Oct 18, 2018
Aurorae on Jupiter are poorly understood by consensus astrophysicists.
Jupiter is 142,984 kilometers in diameter at its equator. A day on Jupiter lasts only 9.925 hours. Its rapid rotational velocity means that its equatorial diameter is 9275 kilometers more than the distance between its poles. According to data compiled from the Japanese Aerospace Exploration Agency’s (JAXA) Spectroscopic Planet Observatory for Recognition of Atmosphere (HISAKI), auroral storms on Jupiter occur because of that rapid rotation. However, in an Electric Universe, the reason for Jupiter’s auroral brightening is electrical in nature.
As written elsewhere, Jupiter’s magnetosphere extends outward in a toroidal field for approximately 650 million kilometers, reaching beyond Saturn’s orbit. Ions from the solar wind and from Jupiter, itself, are trapped by the gas giant’s magnetic field, similar to the Van Allen radiation belts that surround Earth. However, Jupiter’s magnetic moment is more than 1000 times stronger than that of Earth.
The Galileo spacecraft discovered electric charge flowing around the planet, just as Electric Universe theorists predicted. As the moon Io revolves around Jupiter, electrical power greater than 2 trillion watts is dissipated between them. That electric current travels within Jupiter’s magnetic field, creating lightning in the planet’s upper atmosphere, as well as intense aurorae at the poles.
Electric Universe advocate, Wal Thornhill argued that it is plasma discharges from Io to Jupiter that cause Io’s “footprint” to be seen in Jupiter’s polar aurorae. In fact, all four of Jupiter’s largest moons were discovered to leave “tails” traveling within the plasma column. When NASA sent New Horizons on a mission to study Pluto and Charon, it flew by Jupiter and found that the plumes of Tvashtar, Io’s giant “volcano”, were filamentary, with indications that they are cathode jet discharges from “hot spots” linking Io with Jupiter.
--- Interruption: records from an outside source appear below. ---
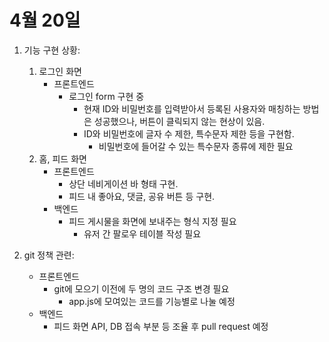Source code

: # 4월 20일

1. 기능 구현 상황:
    1. 로그인 화면
        - 프론트엔드
            - 로그인 form 구현 중
                - 현재 ID와 비밀번호를 입력받아서 등록된 사용자와 매칭하는 방법은 성공했으나, 버튼이 클릭되지 않는 현상이 있음.
                - ID와 비밀번호에 글자 수 제한, 특수문자 제한 등을 구현함.
                    - 비밀번호에 들어갈 수 있는 특수문자 종류에 제한 필요
    2. 홈, 피드 화면
        - 프론트엔드
            - 상단 네비게이션 바 형태 구현.
            - 피드 내 좋아요, 댓글, 공유 버튼 등 구현.
        - 백엔드
            - 피드 게시물을 화면에 보내주는 형식 지정 필요
                - 유저 간 팔로우 테이블 작성 필요

2. git 정책 관련:
    - 프론트엔드
        - git에 모으기 이전에 두 명의 코드 구조 변경 필요
            - app.js에 모여있는 코드를 기능별로 나눌 예정
    - 백엔드
        - 피드 화면 API, DB 접속 부분 등 조율 후 pull request 예정

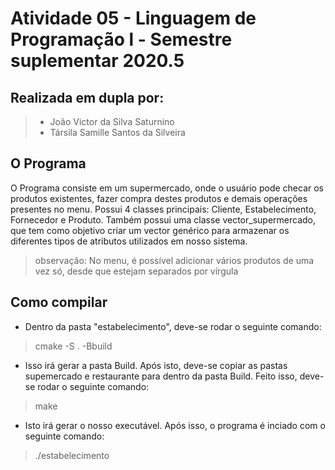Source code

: # Atividade 05 - Linguagem de Programação l - Semestre suplementar 2020.5
## Realizada em dupla por:
> - João Victor da Silva Saturnino
> - Társila Samille Santos da Silveira
## O Programa
O Programa consiste em um supermercado, onde o usuário pode checar os produtos existentes, fazer compra destes produtos e demais operações presentes no menu. Possui 4 classes principais: Cliente, Estabelecimento, Fornecedor e Produto. Também possui uma classe vector_supermercado, que tem como objetivo criar um vector genérico para armazenar os diferentes tipos de atributos utilizados em nosso sistema.
 >observação: No menu, é possível adicionar vários produtos de uma vez só, desde que estejam separados por vírgula 

## Como compilar
- Dentro da pasta "estabelecimento", deve-se rodar o seguinte comando:
 > cmake -S . -Bbuild
- Isso irá gerar a pasta Build. Após isto, deve-se copiar as pastas supemercado e restaurante para dentro da pasta Build. Feito isso, deve-se rodar o seguinte comando:
 > make
- Isto irá gerar o nosso executável. Após isso, o programa é inciado com o seguinte comando:
 > ./estabelecimento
An electrical connection between Jupiter and its moons means that they are not electrically neutral. Jupiter exists in an electrodynamic relationship with the Sun, and it is now known that charged particles (the solar wind) power planetary aurorae, in most cases. Jupiter’s auroral storms are seen when solar activity is low, so Io’s influence provides a key to use when studying other planetary bodies with magnetic fields.